A typical archive might touch 50+ services. Each of those services has an API
to export data which is called. If any service is down, the whole thing is
delayed.

Internally, each service has to go retrieve all the data. _All the data_.
That's typically a very expensive operation - A datastore for a document
editor would perhaps be designed for an average user to store 100k documents,
but perhaps only access 10 per day. There's a good chance the data is sharded
per user, which means the work of retrieving _all the data_ is going to fall
on just one machine/storage server/application server/rendering
server/whatever. That server still has other users to service too, so we can't
hammer it flat out with your request.

Many types of data, when old, get archived on hard disk, since the chance of a
user accessing an email attachment from 2009 is very very low.
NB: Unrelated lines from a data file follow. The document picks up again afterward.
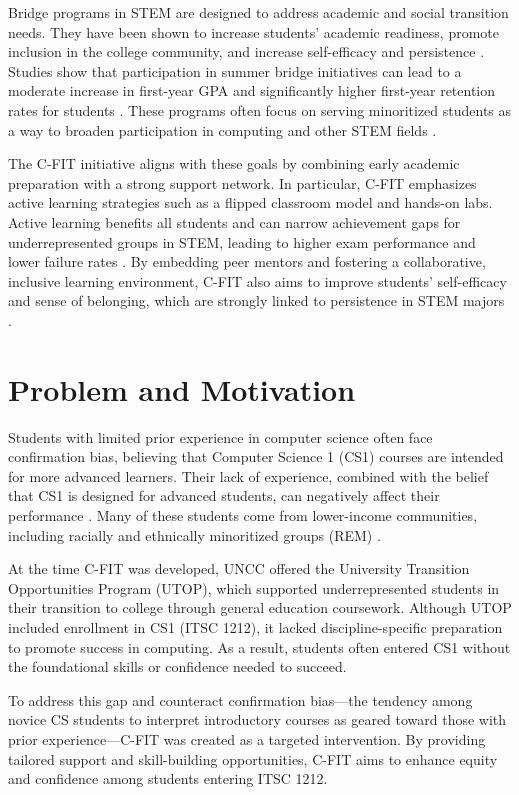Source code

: \documentclass{article}
\begin{document}
Bridge programs in STEM are designed to address academic and social transition needs. They have been shown to increase students’ academic readiness, promote inclusion in the college community, and increase self-efficacy and persistence \cite{bradford2021,barth2021}. Studies show that participation in summer bridge initiatives can lead to a moderate increase in first-year GPA and significantly higher first-year retention rates for students \cite{bradford2021}. These programs often focus on serving minoritized students as a way to broaden participation in computing and other STEM fields \cite{washington2020}.

The C-FIT initiative aligns with these goals by combining early academic preparation with a strong support network. In particular, C-FIT emphasizes active learning strategies such as a flipped classroom model and hands-on labs. Active learning benefits all students and can narrow achievement gaps for underrepresented groups in STEM, leading to higher exam performance and lower failure rates \cite{theobald2020}. By embedding peer mentors and fostering a collaborative, inclusive learning environment, C-FIT also aims to improve students’ self-efficacy and sense of belonging, which are strongly linked to persistence in STEM majors \cite{barth2021,estrada2018}.

\section{Problem and Motivation}

Students with limited prior experience in computer science often face confirmation bias, believing that Computer Science 1 (CS1) courses are intended for more advanced learners. Their lack of experience, combined with the belief that CS1 is designed for advanced students, can negatively affect their performance \cite{tew2010}. Many of these students come from lower-income communities, including racially and ethnically minoritized groups (REM) \cite{washington2020}. 

At the time C-FIT was developed, UNCC offered the University Transition Opportunities Program (UTOP), which supported underrepresented students in their transition to college through general education coursework. Although UTOP included enrollment in CS1 (ITSC 1212), it lacked discipline-specific preparation to promote success in computing. As a result, students often entered CS1 without the foundational skills or confidence needed to succeed. 

To address this gap and counteract confirmation bias—the tendency among novice CS students to interpret introductory courses as geared toward those with prior experience—C-FIT was created as a targeted intervention. By providing tailored support and skill-building opportunities, C-FIT aims to enhance equity and confidence among students entering ITSC 1212.
\end{document}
When creating a
mail archive however, _all_ those old mail attachments need accessing, and
remember there's a good chance they're sharded by user, and therefore all on a
small set of disks.

Remember most of the applications were designed before data exporting was a
thing, so typically there is no API to read all data, and instead it must be
implemented as a 'list all objects then retrieve objects one/a few at a time'.

If a disk seek on a 7200 rpm disk takes 10 milliseconds, and you have 1
million mail attachments to retrieve in random order, thats 3 hours, assuming
no other load on that disk cluster.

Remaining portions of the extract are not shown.